Publié le Mardi 29 novembre 2016 à 10h51.

Le « récit national » : une histoire réactionnaire au service des dominants

François Fillon ayant voulu se présenter comme le champion d’une droite qui veut « réécrire les programmes d’Histoire avec l’idée de les concevoir comme un récit national », Nicolas Sarkozy a aussitôt fait un pas de plus, en assurant que « dès que vous devenez Français, vos ancêtres sont Gaulois ». L’identité nationale a ainsi fait son grand retour dans le débat politique, non sans recevoir les encouragements de Jean-Luc Mélenchon qui a cru nécessaire d’en rajouter une couche, en affirmant qu’« à partir du moment où l’on est Français, on adopte le récit national »…

 

Si le retour à cette vieille conception nationale de l’histoire est scientifiquement incongru, il constitue surtout le fondement d’un nouvel ordre réactionnaire que l’ensemble du mouvement ouvrier doit combattre sans hésitation.

 

Le concept charnel de nation

L’histoire entretient des relations aussi anciennes qu’étroites avec le concept de nation. De l’Afrique des griots à la Grèce d’Homère, il n’est en effet pas de nation en construction qui ne se soit cristallisée autour du souvenir épique des grands ancêtres. Les vieux récits oraux qui, à l’exemple des chansons de geste ou des sagas, transmettaient la mémoire des ancêtres fondateurs, ont progressivement fait place aux chroniqueurs royaux, puis aux historiographes modernes, sans qu’aucune solution de continuité ne puisse être identifiée dans la construction de la mémoire nationale. Rares sont donc aujourd’hui les nations qui ne disposent d’un « roman national », dont les postulats remontent souvent à des temps très anciens, puisque leur premier noyau est inséparable du processus d’ethnogenèse qui a permis la mise en place des premières constructions nationales.

Historiquement, les nations se sont pensées comme des constructions charnelles. Le vocabulaire en témoigne dans la mesure où des termes comme génos ou gens, qui en grec et en latin constituent les équivalents les plus proches de ce que nous appellerions aujourd’hui la nation, dérivent d’une racine indoeuropéenne qui renvoie à la naissance. Cette même étymologie caractérise tous les termes qui définissent la nation. Le français « nation » n’est ainsi que la transcription française du latin natio, qui signifie « naissance ». Les langues slaves utilisent pour désigner la nation le terme de národ ou l’un de ses dérivés qui lui aussi renvoie à la naissance, comme en témoigne encore aujourd’hui l’existence en tchèque du verbe národit (= naître).

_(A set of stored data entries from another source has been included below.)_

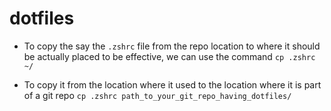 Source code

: # dotfiles

* To copy the say the `.zshrc` file from the repo location to where it should be actually placed to be effective, we can use the command `cp .zshrc ~/`

* To copy it from the location where it used to the location where it is part of a git repo `cp .zshrc path_to_your_git_repo_having_dotfiles/` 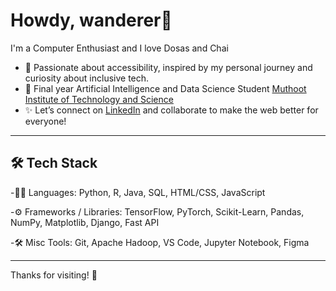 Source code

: # Howdy, wanderer👋

I'm a Computer Enthusiast and I love Dosas and Chai

- 🌱 Passionate about accessibility, inspired by my personal journey and curiosity about inclusive tech.
- 📍 Final year Artificial Intelligence and Data Science Student [Muthoot Institute of Technology and Science](https://mgmits.ac.in)
- ✨ Let’s connect on [LinkedIn](https://www.linkedin.com/in/joelsmathews/) and collaborate to make the web better for everyone!

---

## 🛠 Tech Stack

-👨‍💻 Languages: Python, R, Java, SQL, HTML/CSS, JavaScript

-⚙️ Frameworks / Libraries: TensorFlow, PyTorch, Scikit-Learn, Pandas, NumPy, Matplotlib, Django, Fast API

-🛠 Misc Tools: Git, Apache Hadoop, VS Code, Jupyter Notebook, Figma

---

Thanks for visiting! 🌟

Hors du domaine indo-européen, il n’en va pas différemment, puisque le terme umma, qui constitue dans l’arabe coranique l’équivalent le plus proche de notre terme de nation, est par exemple forgé sur la racine umm (= mère).

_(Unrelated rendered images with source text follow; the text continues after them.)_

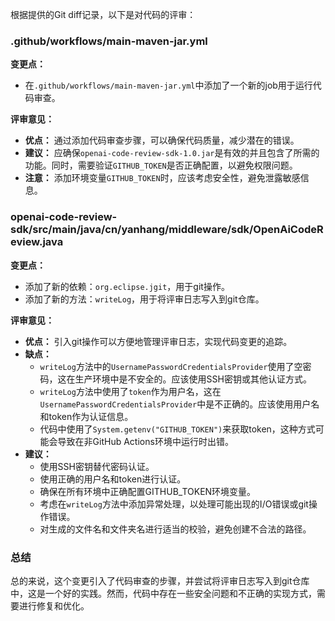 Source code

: 根据提供的Git diff记录，以下是对代码的评审：

### .github/workflows/main-maven-jar.yml

**变更点：**
- 在`.github/workflows/main-maven-jar.yml`中添加了一个新的job用于运行代码审查。

**评审意见：**
- **优点：** 通过添加代码审查步骤，可以确保代码质量，减少潜在的错误。
- **建议：** 应确保`openai-code-review-sdk-1.0.jar`是有效的并且包含了所需的功能。同时，需要验证`GITHUB_TOKEN`是否正确配置，以避免权限问题。
- **注意：** 添加环境变量`GITHUB_TOKEN`时，应该考虑安全性，避免泄露敏感信息。

### openai-code-review-sdk/src/main/java/cn/yanhang/middleware/sdk/OpenAiCodeReview.java

**变更点：**
- 添加了新的依赖：`org.eclipse.jgit`，用于git操作。
- 添加了新的方法：`writeLog`，用于将评审日志写入到git仓库。

**评审意见：**
- **优点：** 引入git操作可以方便地管理评审日志，实现代码变更的追踪。
- **缺点：**
  - `writeLog`方法中的`UsernamePasswordCredentialsProvider`使用了空密码，这在生产环境中是不安全的。应该使用SSH密钥或其他认证方式。
  - `writeLog`方法中使用了`token`作为用户名，这在`UsernamePasswordCredentialsProvider`中是不正确的。应该使用用户名和token作为认证信息。
  - 代码中使用了`System.getenv("GITHUB_TOKEN")`来获取token，这种方式可能会导致在非GitHub Actions环境中运行时出错。
- **建议：**
  - 使用SSH密钥替代密码认证。
  - 使用正确的用户名和token进行认证。
  - 确保在所有环境中正确配置GITHUB_TOKEN环境变量。
  - 考虑在`writeLog`方法中添加异常处理，以处理可能出现的I/O错误或git操作错误。
  - 对生成的文件名和文件夹名进行适当的校验，避免创建不合法的路径。

### 总结

总的来说，这个变更引入了代码审查的步骤，并尝试将评审日志写入到git仓库中，这是一个好的实践。然而，代码中存在一些安全问题和不正确的实现方式，需要进行修复和优化。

Comme en témoignent ces étymologies, la nation s’est donc originellement pensée comme un regroupement de gens issus d’une même naissance, autrement dit comme un groupe issu d’un ancêtre commun. Un peu comme le concept de « patrie », qui renvoie quant à lui étymologiquement à la terre des pères, la nation porte par ses origines un caractère charnel, ce qui explique qu’elle puisse si facilement se charger d’émotion. Il devient en effet beaucoup plus facile d’exiger d’un homme de mourir pour la défense nationale, s’il pense se sacrifier pour ce qu’il perçoit peu ou prou comme sa parenté de sang.

 

L’histoire comme idéologie nationale

Dans les faits, aucune nation ne constitue toutefois une communauté charnelle. Les ethnogénéticiens ont ainsi démontré que, bien que l’isolement d’une nation peut, en favorisant l’endogamie, lui permettre d’acquérir avec le temps des caractères génétiques communs, aucune des nations existantes ne descend d’un groupe ethniquement homogène. Les historiens ont, quant à eux, montré que les nations ne sont pas issues de la longue expansion des vieux liens tribaux, mais d’un processus politique rapide au cours duquel un chef soumet des populations disparates.

Ainsi, les proto-nations germaniques, comme les Wisigoths, les Burgondes ou les Francs, étaient originellement constituées par des groupes ethniquement hétérogènes, dont les contours pouvaient évoluer très rapidement en fonction des succès ou des défaites de leurs chefs. Les Francs ne constituaient par exemple qu’un ensemble de tribus diverses dont l’unité nationale ne reposa guère que sur le fait que Clovis les contraignit à se soumettre à son autorité. En d’autres termes, l’unité nationale n’est pas originellement fondée sur un lien de sang, mais sur le partage d’un même rapport de domination.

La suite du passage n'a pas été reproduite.